__Records for this exercise__:
*****
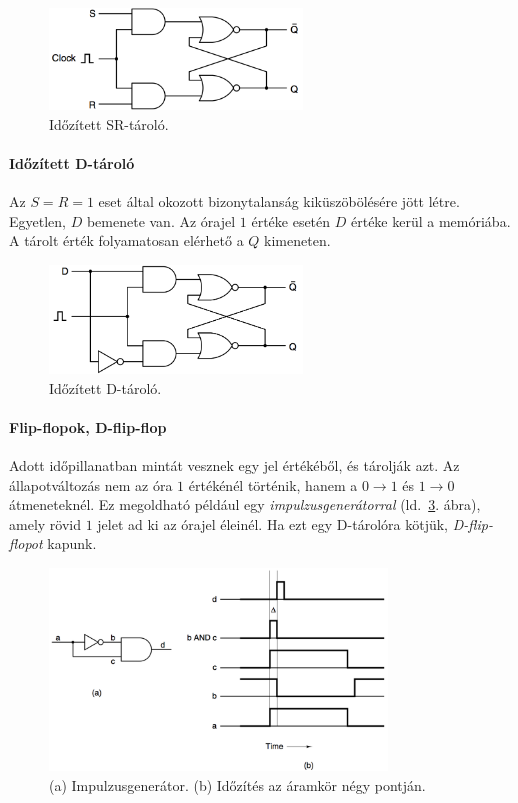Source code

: \documentclass[10pt]{article}
\begin{document}
\begin{figure}[htbp]
	\centering
		\includegraphics[width=0.6\textwidth]{img/idozitettsrtarolo}
	\caption{Időzített SR-tároló.\label{fig:idozitettsrtarolo}}
\end{figure}

\paragraph{Időzített D-tároló}

Az $S=R=1$ eset által okozott bizonytalanság kiküszöbölésére jött létre. Egyetlen, $D$ bemenete van. Az órajel $1$ értéke esetén $D$ értéke kerül a memóriába. A tárolt érték folyamatosan elérhető a $Q$ kimeneten.

\begin{figure}[htbp]
	\centering
		\includegraphics[width=0.6\textwidth]{img/dtarolo}
	\caption{Időzített D-tároló.\label{fig:dtarolo}}
\end{figure}

\paragraph{Flip-flopok, D-flip-flop}

Adott időpillanatban mintát vesznek egy jel értékéből, és tárolják azt. Az állapotváltozás nem az óra $1$ értékénél történik, hanem a $0 \rightarrow 1$ és $1 \rightarrow 0$ átmeneteknél. Ez megoldható például egy \emph{impulzusgenerátorral} (ld.~\ref{fig:impulzusgenerator}. ábra), amely rövid $1$ jelet ad ki az órajel éleinél. Ha ezt egy D-tárolóra kötjük, \emph{D-flip-flopot} kapunk.

\begin{figure}[htbp]
	\centering
		\includegraphics[width=0.8\textwidth]{img/impulzusgenerator}
	\caption{(a) Impulzusgenerátor. (b) Időzítés az áramkör négy pontján.\label{fig:impulzusgenerator}}
\end{figure}
\end{document}

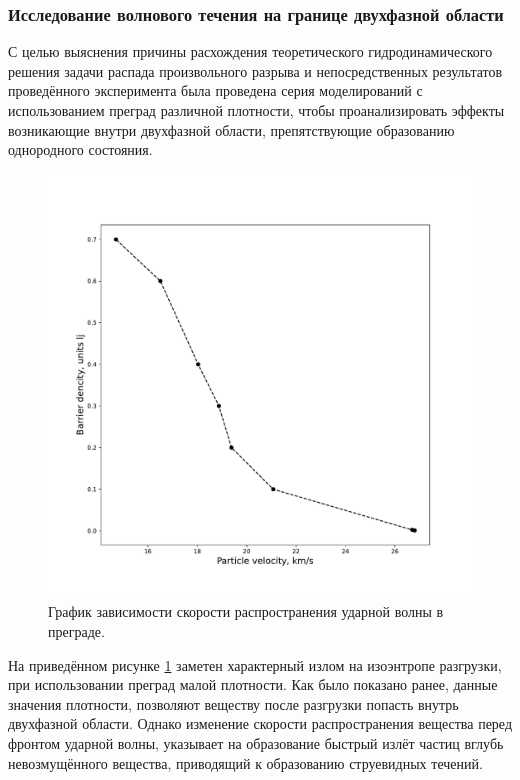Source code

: \subsubsection{Исследование волнового течения на границе двухфазной области}

С целью выяснения причины расхождения теоретического гидродинамического решения задачи распада произвольного разрыва и непосредственных результатов проведённого эксперимента была проведена серия моделирований с использованием преград различной плотности, чтобы проанализировать эффекты возникающие внутри двухфазной области, препятствующие образованию однородного состояния. 

\begin{figure}[ht]
    \includegraphics[width=\linewidth]{img/speed_comp.pdf}
    \caption{\label{fig:speed} График зависимости скорости распространения ударной волны в преграде.}
\end{figure}

На приведённом рисунке \ref{fig:speed} заметен характерный излом на изоэнтропе разгрузки, при использовании преград малой плотности. Как было показано ранее, данные значения плотности, позволяют веществу после разгрузки попасть внутрь двухфазной области. Однако изменение скорости распространения вещества перед фронтом ударной волны, указывает на образование быстрый излёт частиц вглубь невозмущённого вещества, приводящий к образованию струевидных течений. 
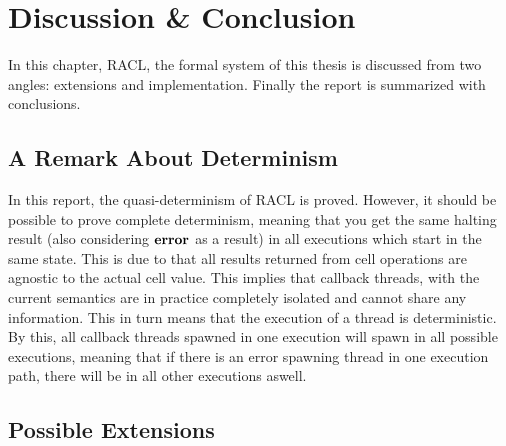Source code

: \chapter{Discussion \& Conclusion}
\label{cha:discussion_and_conclusion}

In this chapter, RACL, the formal system of this thesis is discussed from two
angles: extensions and implementation. Finally the report is summarized with
conclusions.


\section{A Remark About Determinism}%
\label{sec:a_remark_about_determinism}

In this report, the quasi-determinism of RACL is proved. However, it
should be possible to prove complete determinism, meaning that you get the same
halting result (also considering $\mbox{{\bf error}}$ as a result) in all executions which
start in the same state. This is due to that all results returned from cell
operations are agnostic to the actual cell value.  This implies that callback
threads, with the current semantics are in practice completely isolated and
cannot share any information. This in turn means that the execution of a thread
is deterministic. By this, all callback threads spawned in one execution will
spawn in all possible executions, meaning that if there is an error spawning
thread in one execution path, there will be in all other executions aswell.

\section{Possible Extensions}%
\label{sec:extensions}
*****
__Your task__:
Look for "should be possible" in the records. Write out its line and every later line through the end exactly, with nothing more.

__Finished exercise__:
should be possible to prove complete determinism, meaning that you get the same
halting result (also considering $\mbox{{\bf error}}$ as a result) in all executions which
start in the same state. This is due to that all results returned from cell
operations are agnostic to the actual cell value.  This implies that callback
threads, with the current semantics are in practice completely isolated and
cannot share any information. This in turn means that the execution of a thread
is deterministic. By this, all callback threads spawned in one execution will
spawn in all possible executions, meaning that if there is an error spawning
thread in one execution path, there will be in all other executions aswell.

\section{Possible Extensions}%
\label{sec:extensions}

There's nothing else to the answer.